Why are so many policies not claim-ready?
The reasons are neither dramatic nor uncommon:
— Lack of engagement after policy purchase
— No annual review of policy details
— Nominee changes not updated after life events
—Family members unaware of policy existence or process
According to a 2023 LIMRA-MDRT global study, only 42 percent of Indian policyholders have communicated their policy details to their family.
The system is not failing. But its success is overly dependent on policyholder vigilance, which is rarely encouraged post-sale. Once again, IRDAI deserves recognition for recognising this gap and introducing regulations around e-insurance accounts and standardisation of claim forms—both aimed at simplifying future access.
Conclusion: The policy is only as good as its paperwork
In the end, insurance is not a product. It’s a process. And like all important processes, it needs to be reviewed, understood, and kept current.

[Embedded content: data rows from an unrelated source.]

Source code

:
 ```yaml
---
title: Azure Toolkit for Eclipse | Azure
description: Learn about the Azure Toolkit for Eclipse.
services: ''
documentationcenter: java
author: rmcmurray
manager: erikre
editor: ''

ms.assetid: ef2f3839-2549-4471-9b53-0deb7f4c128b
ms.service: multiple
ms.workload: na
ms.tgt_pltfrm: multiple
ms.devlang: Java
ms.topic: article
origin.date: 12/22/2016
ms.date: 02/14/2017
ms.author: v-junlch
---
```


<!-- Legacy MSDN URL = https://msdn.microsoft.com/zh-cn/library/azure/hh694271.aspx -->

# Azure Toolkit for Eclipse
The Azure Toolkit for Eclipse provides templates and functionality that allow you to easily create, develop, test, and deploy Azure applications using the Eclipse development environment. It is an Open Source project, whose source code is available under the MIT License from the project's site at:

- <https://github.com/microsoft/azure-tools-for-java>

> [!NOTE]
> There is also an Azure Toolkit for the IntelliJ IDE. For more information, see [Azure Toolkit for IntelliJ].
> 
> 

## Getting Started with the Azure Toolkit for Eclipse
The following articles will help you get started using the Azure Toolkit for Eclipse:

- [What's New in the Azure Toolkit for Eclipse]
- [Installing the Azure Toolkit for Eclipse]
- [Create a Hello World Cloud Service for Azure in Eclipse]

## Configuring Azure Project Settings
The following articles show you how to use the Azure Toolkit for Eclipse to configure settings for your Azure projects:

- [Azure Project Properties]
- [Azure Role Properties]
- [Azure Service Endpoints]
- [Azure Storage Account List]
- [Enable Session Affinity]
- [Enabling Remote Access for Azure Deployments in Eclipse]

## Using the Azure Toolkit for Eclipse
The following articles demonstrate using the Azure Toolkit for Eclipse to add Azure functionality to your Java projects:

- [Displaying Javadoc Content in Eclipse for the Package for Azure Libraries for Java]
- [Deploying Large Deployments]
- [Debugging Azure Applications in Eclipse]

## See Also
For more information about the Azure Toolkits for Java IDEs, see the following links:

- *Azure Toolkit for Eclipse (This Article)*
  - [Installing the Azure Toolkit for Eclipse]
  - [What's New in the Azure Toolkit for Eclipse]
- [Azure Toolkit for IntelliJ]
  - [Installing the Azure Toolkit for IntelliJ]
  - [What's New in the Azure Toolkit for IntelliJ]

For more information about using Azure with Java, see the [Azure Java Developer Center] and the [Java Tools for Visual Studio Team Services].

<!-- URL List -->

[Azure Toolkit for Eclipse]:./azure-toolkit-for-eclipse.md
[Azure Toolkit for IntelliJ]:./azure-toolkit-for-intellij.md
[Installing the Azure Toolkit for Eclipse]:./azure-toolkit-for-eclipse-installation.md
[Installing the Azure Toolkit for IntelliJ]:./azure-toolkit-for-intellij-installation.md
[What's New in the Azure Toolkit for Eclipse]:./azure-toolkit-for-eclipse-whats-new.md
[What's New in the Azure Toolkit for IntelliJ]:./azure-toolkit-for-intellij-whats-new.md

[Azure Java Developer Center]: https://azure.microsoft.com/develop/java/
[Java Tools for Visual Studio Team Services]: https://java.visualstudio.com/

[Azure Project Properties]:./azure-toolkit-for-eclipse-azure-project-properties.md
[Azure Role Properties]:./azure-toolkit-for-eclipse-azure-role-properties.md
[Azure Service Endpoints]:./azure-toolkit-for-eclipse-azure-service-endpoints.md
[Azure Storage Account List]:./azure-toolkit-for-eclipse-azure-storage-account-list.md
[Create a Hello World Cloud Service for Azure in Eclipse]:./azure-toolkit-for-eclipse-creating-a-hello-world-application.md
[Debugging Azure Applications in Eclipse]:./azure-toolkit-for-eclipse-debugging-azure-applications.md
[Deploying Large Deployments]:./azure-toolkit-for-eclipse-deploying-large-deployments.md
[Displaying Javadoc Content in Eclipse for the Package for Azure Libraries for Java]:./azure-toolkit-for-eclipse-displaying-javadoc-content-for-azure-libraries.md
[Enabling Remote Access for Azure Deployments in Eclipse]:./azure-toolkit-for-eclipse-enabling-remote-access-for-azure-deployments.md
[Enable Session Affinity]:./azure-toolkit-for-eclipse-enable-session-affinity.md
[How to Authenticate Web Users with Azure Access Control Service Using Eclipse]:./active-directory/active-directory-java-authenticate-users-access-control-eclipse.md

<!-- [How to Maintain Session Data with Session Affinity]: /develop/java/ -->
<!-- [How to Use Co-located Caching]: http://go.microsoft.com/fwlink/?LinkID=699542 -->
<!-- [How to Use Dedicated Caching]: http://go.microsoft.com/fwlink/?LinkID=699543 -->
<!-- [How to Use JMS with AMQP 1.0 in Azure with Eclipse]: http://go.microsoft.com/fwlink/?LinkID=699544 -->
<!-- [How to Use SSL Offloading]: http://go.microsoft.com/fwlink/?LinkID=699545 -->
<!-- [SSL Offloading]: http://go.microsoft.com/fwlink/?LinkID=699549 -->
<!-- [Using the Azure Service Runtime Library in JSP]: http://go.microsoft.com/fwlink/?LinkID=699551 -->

The day a claim is filed should not be the day a family learns that their loved one’s policy isn’t ready. Because by then, it’s not just money that’s lost. It’s dignity, time, and peace of mind.
The good news? Making a policy claim-ready cost little.
And with regulators like IRDAI leading from the front – through transparency, technology mandates, and consumer-first reforms – India’s insurance ecosystem has the right foundation. But the final step lies with the policyholder.
The cost of ignoring that step? Often, immeasurable.